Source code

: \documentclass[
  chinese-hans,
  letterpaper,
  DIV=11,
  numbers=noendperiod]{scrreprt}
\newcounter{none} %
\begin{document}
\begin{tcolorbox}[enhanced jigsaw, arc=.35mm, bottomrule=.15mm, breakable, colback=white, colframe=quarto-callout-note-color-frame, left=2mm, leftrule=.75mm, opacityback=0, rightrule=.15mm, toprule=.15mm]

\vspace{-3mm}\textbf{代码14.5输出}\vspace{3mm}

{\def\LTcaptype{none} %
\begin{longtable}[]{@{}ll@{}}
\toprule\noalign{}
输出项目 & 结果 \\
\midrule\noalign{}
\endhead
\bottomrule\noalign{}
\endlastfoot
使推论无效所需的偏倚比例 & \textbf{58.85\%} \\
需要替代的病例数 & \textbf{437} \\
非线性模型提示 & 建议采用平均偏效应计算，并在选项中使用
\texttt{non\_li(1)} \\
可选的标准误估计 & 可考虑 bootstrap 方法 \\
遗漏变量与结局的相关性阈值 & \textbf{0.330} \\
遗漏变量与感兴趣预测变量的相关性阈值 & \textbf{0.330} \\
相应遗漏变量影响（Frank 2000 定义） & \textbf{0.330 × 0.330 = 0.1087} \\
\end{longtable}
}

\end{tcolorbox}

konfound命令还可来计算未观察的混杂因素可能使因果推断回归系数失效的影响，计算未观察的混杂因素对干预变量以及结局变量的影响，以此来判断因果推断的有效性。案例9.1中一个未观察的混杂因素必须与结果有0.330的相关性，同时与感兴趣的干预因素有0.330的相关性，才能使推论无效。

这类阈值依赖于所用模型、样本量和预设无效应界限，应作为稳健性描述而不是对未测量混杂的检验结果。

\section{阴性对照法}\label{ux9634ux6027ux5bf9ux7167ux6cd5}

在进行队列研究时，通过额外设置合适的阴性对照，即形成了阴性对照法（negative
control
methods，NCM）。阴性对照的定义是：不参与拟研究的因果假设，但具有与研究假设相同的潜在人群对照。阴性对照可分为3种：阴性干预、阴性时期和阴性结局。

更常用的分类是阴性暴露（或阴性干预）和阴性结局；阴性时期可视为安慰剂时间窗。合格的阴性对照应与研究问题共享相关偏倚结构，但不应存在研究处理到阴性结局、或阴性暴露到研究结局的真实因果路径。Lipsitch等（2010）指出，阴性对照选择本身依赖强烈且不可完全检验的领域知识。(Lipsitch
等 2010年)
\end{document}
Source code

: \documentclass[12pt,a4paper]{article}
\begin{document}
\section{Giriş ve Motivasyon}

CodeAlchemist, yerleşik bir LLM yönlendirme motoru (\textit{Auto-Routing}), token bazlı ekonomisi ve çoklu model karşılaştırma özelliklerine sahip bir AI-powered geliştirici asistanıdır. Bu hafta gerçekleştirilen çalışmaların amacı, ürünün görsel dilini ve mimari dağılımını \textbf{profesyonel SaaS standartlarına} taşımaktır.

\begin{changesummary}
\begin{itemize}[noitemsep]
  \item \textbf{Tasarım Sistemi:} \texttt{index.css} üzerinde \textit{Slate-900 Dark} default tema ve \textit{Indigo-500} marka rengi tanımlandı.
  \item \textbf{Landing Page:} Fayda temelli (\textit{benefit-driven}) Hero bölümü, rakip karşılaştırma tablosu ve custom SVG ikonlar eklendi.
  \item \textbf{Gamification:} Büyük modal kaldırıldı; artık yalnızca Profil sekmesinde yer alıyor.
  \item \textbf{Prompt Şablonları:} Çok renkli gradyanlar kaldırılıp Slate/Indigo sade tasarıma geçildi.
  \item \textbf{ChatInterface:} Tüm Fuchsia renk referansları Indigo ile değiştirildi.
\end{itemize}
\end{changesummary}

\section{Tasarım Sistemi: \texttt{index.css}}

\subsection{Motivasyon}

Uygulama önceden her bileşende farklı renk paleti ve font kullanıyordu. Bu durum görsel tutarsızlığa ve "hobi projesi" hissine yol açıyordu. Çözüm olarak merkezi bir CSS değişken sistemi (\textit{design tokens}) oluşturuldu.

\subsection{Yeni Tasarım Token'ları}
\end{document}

### TASK OBJECTIVE:
Wherever a line in the data above holds "Motivasyon", copy that line.

### SOLUTION TO THIS PROBLEM:
\section{Giriş ve Motivasyon}
\subsection{Motivasyon}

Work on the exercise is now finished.